**Data listing**
....

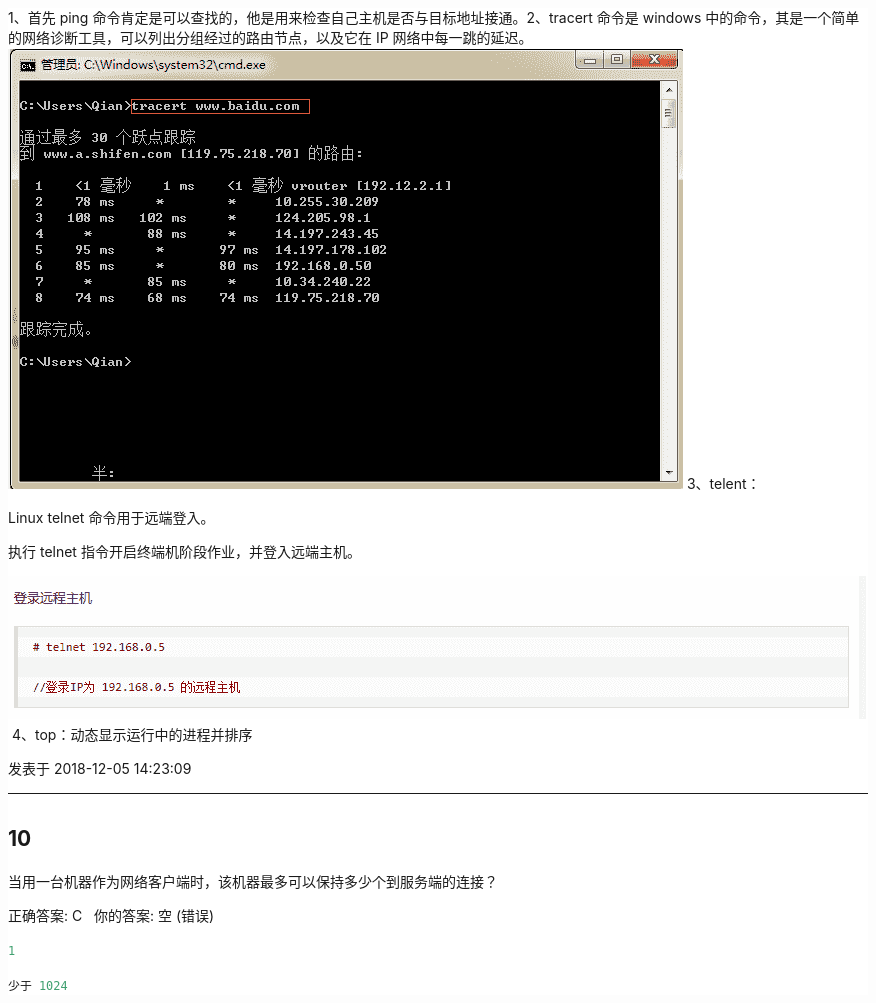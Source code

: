 1、首先 ping 命令肯定是可以查找的，他是用来检查自己主机是否与目标地址接通。2、tracert 命令是 windows 中的命令，其是一个简单的网络诊断工具，可以列出分组经过的路由节点，以及它在 IP 网络中每一跳的延迟。![](img/dfe3391670e384db280fa743728cfa95.png) 3、telent： 

Linux telnet 命令用于远端登入。

执行 telnet 指令开启终端机阶段作业，并登入远端主机。

![](img/47c5630a1d3fe5a5a6979c5eeb1bac3b.png) 4、top：动态显示运行中的进程并排序

发表于 2018-12-05 14:23:09

* * *

## 10

当用一台机器作为网络客户端时，该机器最多可以保持多少个到服务端的连接？

正确答案: C   你的答案: 空 (错误)

```cpp
1
```

```cpp
少于 1024
```
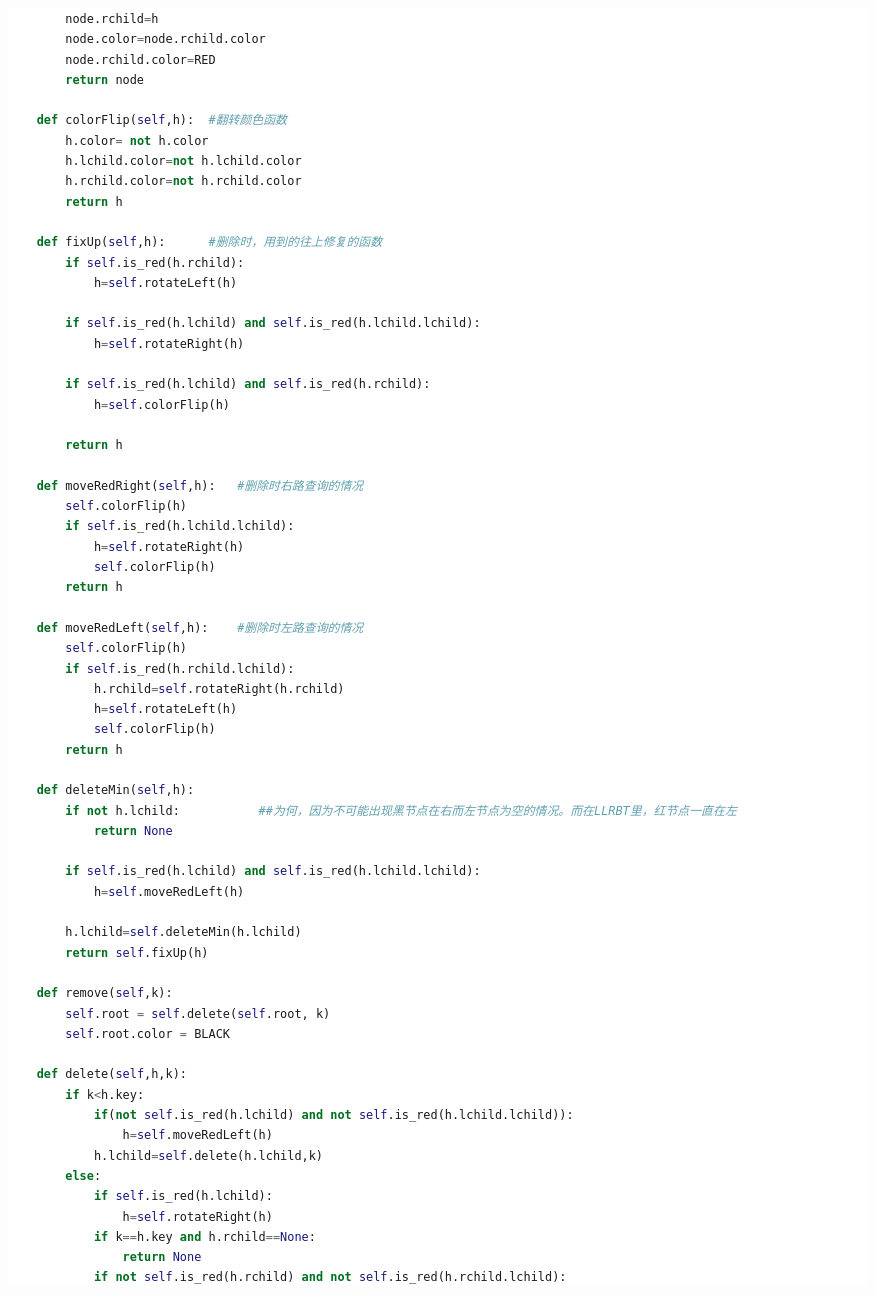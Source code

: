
 ```python
        node.rchild=h
        node.color=node.rchild.color
        node.rchild.color=RED
        return node

    def colorFlip(self,h):  #翻转颜色函数
        h.color= not h.color
        h.lchild.color=not h.lchild.color
        h.rchild.color=not h.rchild.color
        return h
    
    def fixUp(self,h):      #删除时，用到的往上修复的函数
        if self.is_red(h.rchild):
            h=self.rotateLeft(h)

        if self.is_red(h.lchild) and self.is_red(h.lchild.lchild):
            h=self.rotateRight(h)

        if self.is_red(h.lchild) and self.is_red(h.rchild):
            h=self.colorFlip(h)
        
        return h

    def moveRedRight(self,h):   #删除时右路查询的情况
        self.colorFlip(h)
        if self.is_red(h.lchild.lchild):
            h=self.rotateRight(h)
            self.colorFlip(h)
        return h

    def moveRedLeft(self,h):    #删除时左路查询的情况
        self.colorFlip(h)
        if self.is_red(h.rchild.lchild):
            h.rchild=self.rotateRight(h.rchild)
            h=self.rotateLeft(h)
            self.colorFlip(h)
        return h

    def deleteMin(self,h):
        if not h.lchild:           ##为何，因为不可能出现黑节点在右而左节点为空的情况。而在LLRBT里，红节点一直在左
            return None

        if self.is_red(h.lchild) and self.is_red(h.lchild.lchild):
            h=self.moveRedLeft(h)

        h.lchild=self.deleteMin(h.lchild)
        return self.fixUp(h)

    def remove(self,k):
        self.root = self.delete(self.root, k)
        self.root.color = BLACK

    def delete(self,h,k):
        if k<h.key:
            if(not self.is_red(h.lchild) and not self.is_red(h.lchild.lchild)):
                h=self.moveRedLeft(h)
            h.lchild=self.delete(h.lchild,k)
        else:
            if self.is_red(h.lchild):
                h=self.rotateRight(h)
            if k==h.key and h.rchild==None:
                return None
            if not self.is_red(h.rchild) and not self.is_red(h.rchild.lchild):
```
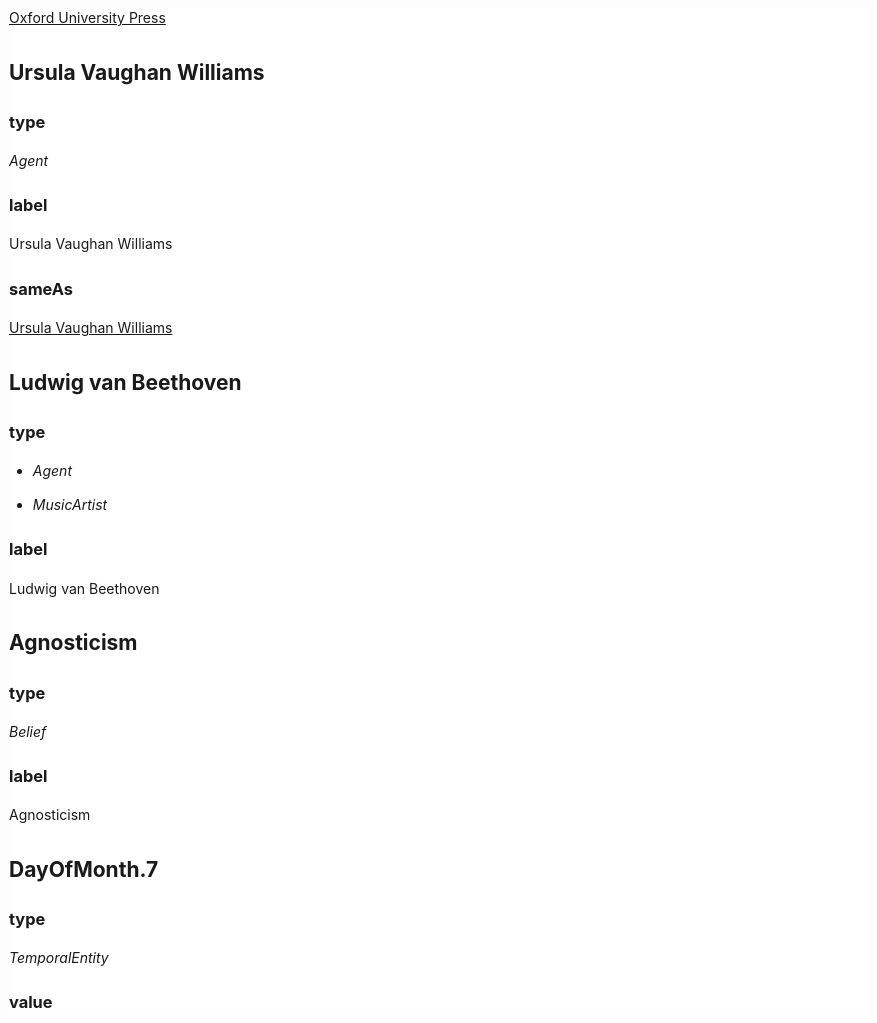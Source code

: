 [Oxford University Press](#Oxford-University-Press)

## Ursula Vaughan Williams

### type


*Agent*

### label


Ursula Vaughan Williams

### sameAs


[Ursula Vaughan Williams](#Ursula-Vaughan-Williams)

## Ludwig van Beethoven

### type

 - *Agent*

 - *MusicArtist*

### label


Ludwig van Beethoven

## Agnosticism

### type


*Belief*

### label


Agnosticism

## DayOfMonth.7

### type


*TemporalEntity*

### value

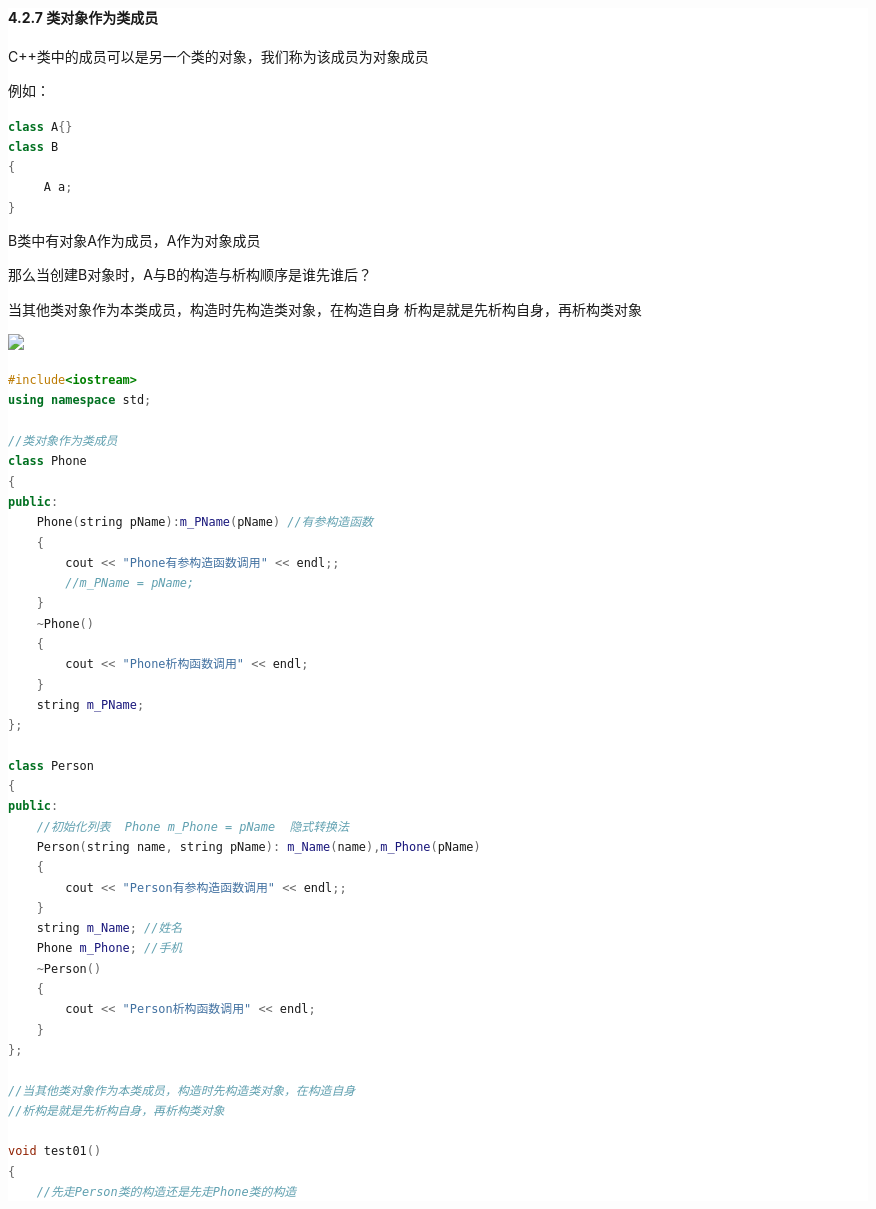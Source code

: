 

#### 4.2.7 类对象作为类成员

C++类中的成员可以是另一个类的对象，我们称为该成员为对象成员

例如：


```c++
class A{}
class B
{
     A a;
}
```

B类中有对象A作为成员，A作为对象成员

那么当创建B对象时，A与B的构造与析构顺序是谁先谁后？

当其他类对象作为本类成员，构造时先构造类对象，在构造自身
析构是就是先析构自身，再析构类对象

![](C:\Users\Whitex\OneDrive\MD文档\image\C++_4_2_7类对象作为类成员.png)

```C++
#include<iostream>
using namespace std;

//类对象作为类成员
class Phone
{
public:
	Phone(string pName):m_PName(pName) //有参构造函数
	{
		cout << "Phone有参构造函数调用" << endl;;
		//m_PName = pName;
	}
	~Phone()
	{
		cout << "Phone析构函数调用" << endl;
	}
	string m_PName;
};

class Person
{
public:
	//初始化列表  Phone m_Phone = pName  隐式转换法
	Person(string name, string pName): m_Name(name),m_Phone(pName) 
	{
		cout << "Person有参构造函数调用" << endl;;
	}
	string m_Name; //姓名
	Phone m_Phone; //手机
	~Person()
	{
		cout << "Person析构函数调用" << endl;
	}
};

//当其他类对象作为本类成员，构造时先构造类对象，在构造自身
//析构是就是先析构自身，再析构类对象

void test01()
{
	//先走Person类的构造还是先走Phone类的构造
```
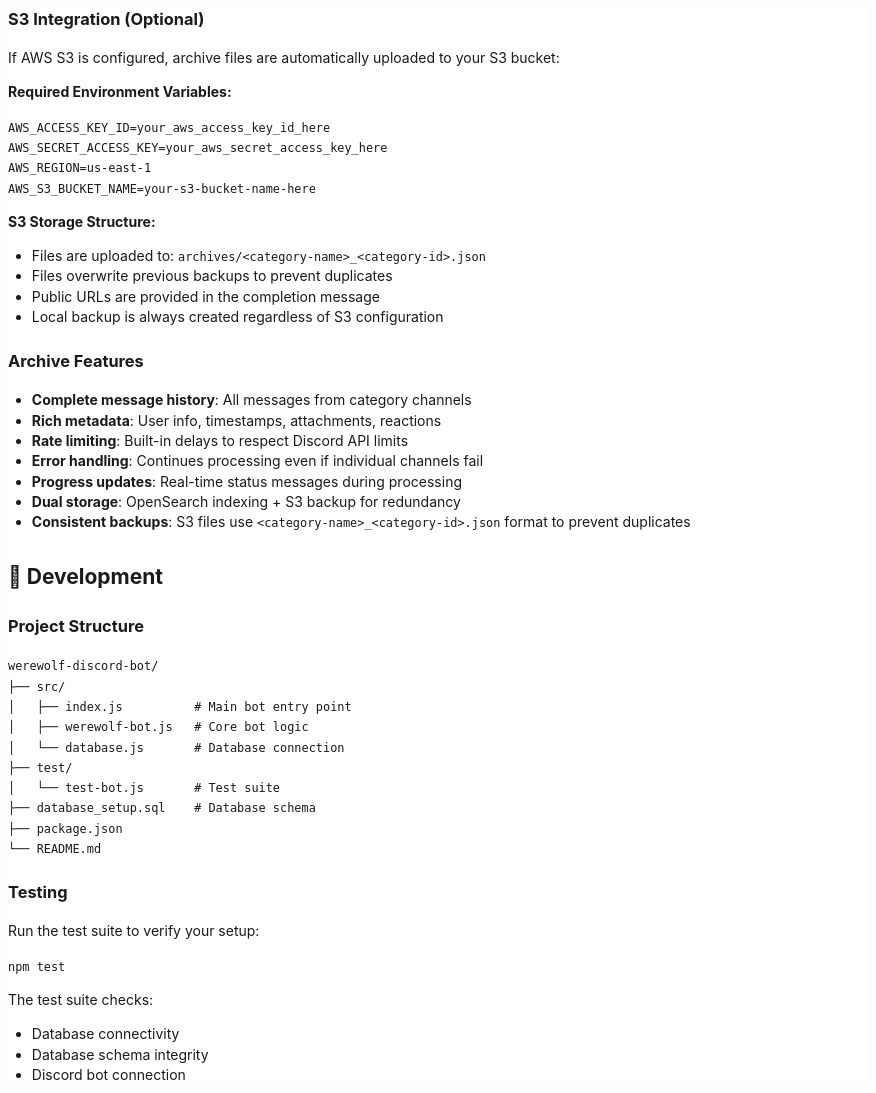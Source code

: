 ### S3 Integration (Optional)

If AWS S3 is configured, archive files are automatically uploaded to your S3 bucket:

**Required Environment Variables:**
```env
AWS_ACCESS_KEY_ID=your_aws_access_key_id_here
AWS_SECRET_ACCESS_KEY=your_aws_secret_access_key_here  
AWS_REGION=us-east-1
AWS_S3_BUCKET_NAME=your-s3-bucket-name-here
```

**S3 Storage Structure:**
- Files are uploaded to: `archives/<category-name>_<category-id>.json`
- Files overwrite previous backups to prevent duplicates
- Public URLs are provided in the completion message
- Local backup is always created regardless of S3 configuration

### Archive Features

- **Complete message history**: All messages from category channels
- **Rich metadata**: User info, timestamps, attachments, reactions
- **Rate limiting**: Built-in delays to respect Discord API limits
- **Error handling**: Continues processing even if individual channels fail
- **Progress updates**: Real-time status messages during processing
- **Dual storage**: OpenSearch indexing + S3 backup for redundancy
- **Consistent backups**: S3 files use `<category-name>_<category-id>.json` format to prevent duplicates

## 🔧 Development

### Project Structure
```
werewolf-discord-bot/
├── src/
│   ├── index.js          # Main bot entry point
│   ├── werewolf-bot.js   # Core bot logic
│   └── database.js       # Database connection
├── test/
│   └── test-bot.js       # Test suite
├── database_setup.sql    # Database schema
├── package.json
└── README.md
```

### Testing

Run the test suite to verify your setup:
```bash
npm test
```

The test suite checks:
- Database connectivity
- Database schema integrity
- Discord bot connection
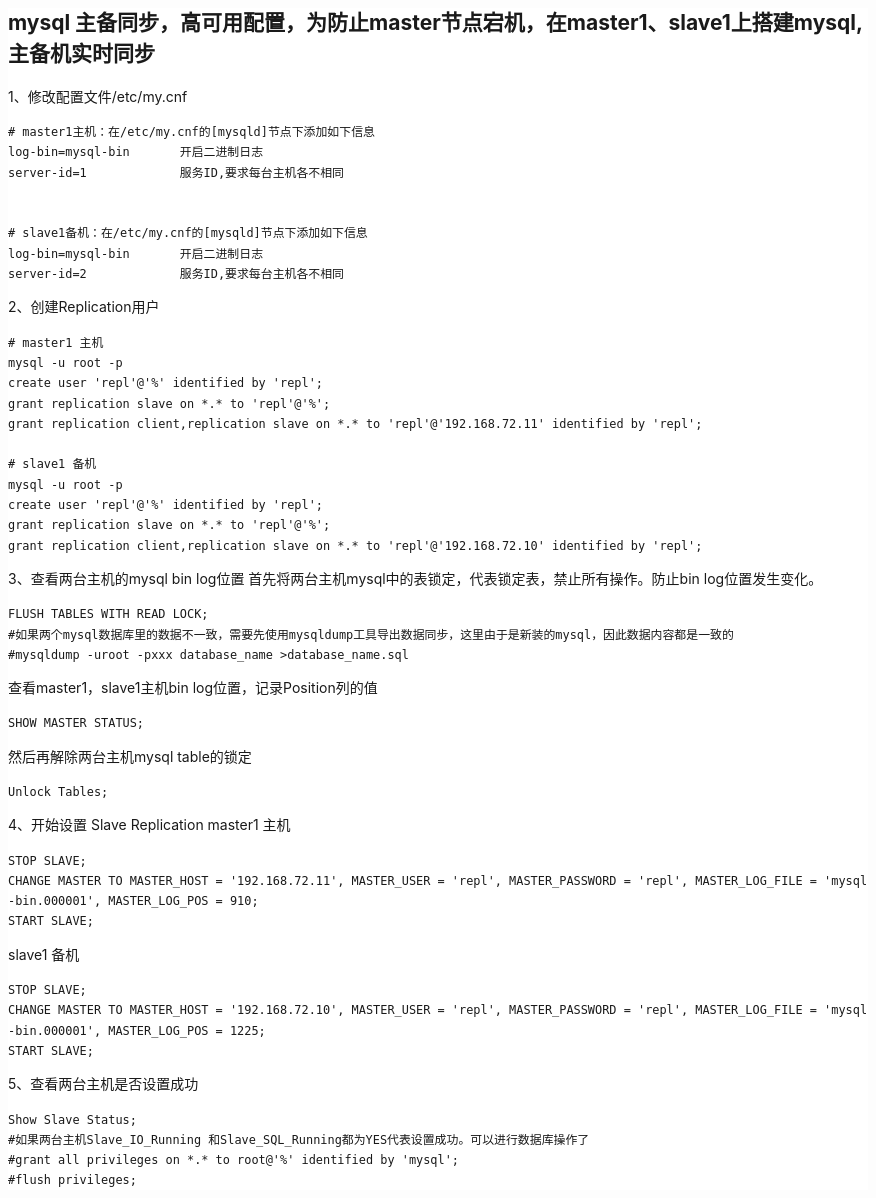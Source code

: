 
## mysql 主备同步，高可用配置，为防止master节点宕机，在master1、slave1上搭建mysql,主备机实时同步
1、修改配置文件/etc/my.cnf
```
# master1主机：在/etc/my.cnf的[mysqld]节点下添加如下信息
log-bin=mysql-bin 		开启二进制日志
server-id=1				服务ID,要求每台主机各不相同


# slave1备机：在/etc/my.cnf的[mysqld]节点下添加如下信息
log-bin=mysql-bin 		开启二进制日志
server-id=2				服务ID,要求每台主机各不相同
```
2、创建Replication用户
```
# master1 主机
mysql -u root -p
create user 'repl'@'%' identified by 'repl';
grant replication slave on *.* to 'repl'@'%';
grant replication client,replication slave on *.* to 'repl'@'192.168.72.11' identified by 'repl';

# slave1 备机
mysql -u root -p
create user 'repl'@'%' identified by 'repl';
grant replication slave on *.* to 'repl'@'%';
grant replication client,replication slave on *.* to 'repl'@'192.168.72.10' identified by 'repl';
```
3、查看两台主机的mysql bin log位置
首先将两台主机mysql中的表锁定，代表锁定表，禁止所有操作。防止bin log位置发生变化。
```
FLUSH TABLES WITH READ LOCK;
#如果两个mysql数据库里的数据不一致，需要先使用mysqldump工具导出数据同步，这里由于是新装的mysql，因此数据内容都是一致的
#mysqldump -uroot -pxxx database_name >database_name.sql
```
查看master1，slave1主机bin log位置，记录Position列的值
```
SHOW MASTER STATUS;
```
然后再解除两台主机mysql table的锁定
```
Unlock Tables;
```
4、开始设置 Slave Replication
master1 主机
```
STOP SLAVE;
CHANGE MASTER TO MASTER_HOST = '192.168.72.11', MASTER_USER = 'repl', MASTER_PASSWORD = 'repl', MASTER_LOG_FILE = 'mysql-bin.000001', MASTER_LOG_POS = 910;
START SLAVE;
```
slave1 备机
```
STOP SLAVE;
CHANGE MASTER TO MASTER_HOST = '192.168.72.10', MASTER_USER = 'repl', MASTER_PASSWORD = 'repl', MASTER_LOG_FILE = 'mysql-bin.000001', MASTER_LOG_POS = 1225;
START SLAVE;
```
5、查看两台主机是否设置成功
```
Show Slave Status;
#如果两台主机Slave_IO_Running 和Slave_SQL_Running都为YES代表设置成功。可以进行数据库操作了
#grant all privileges on *.* to root@'%' identified by 'mysql';
#flush privileges;
```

....

**Assigned task**
State how many lines of the entries include the string "rotateRight", with nothing besides the number.

**Answer area**
4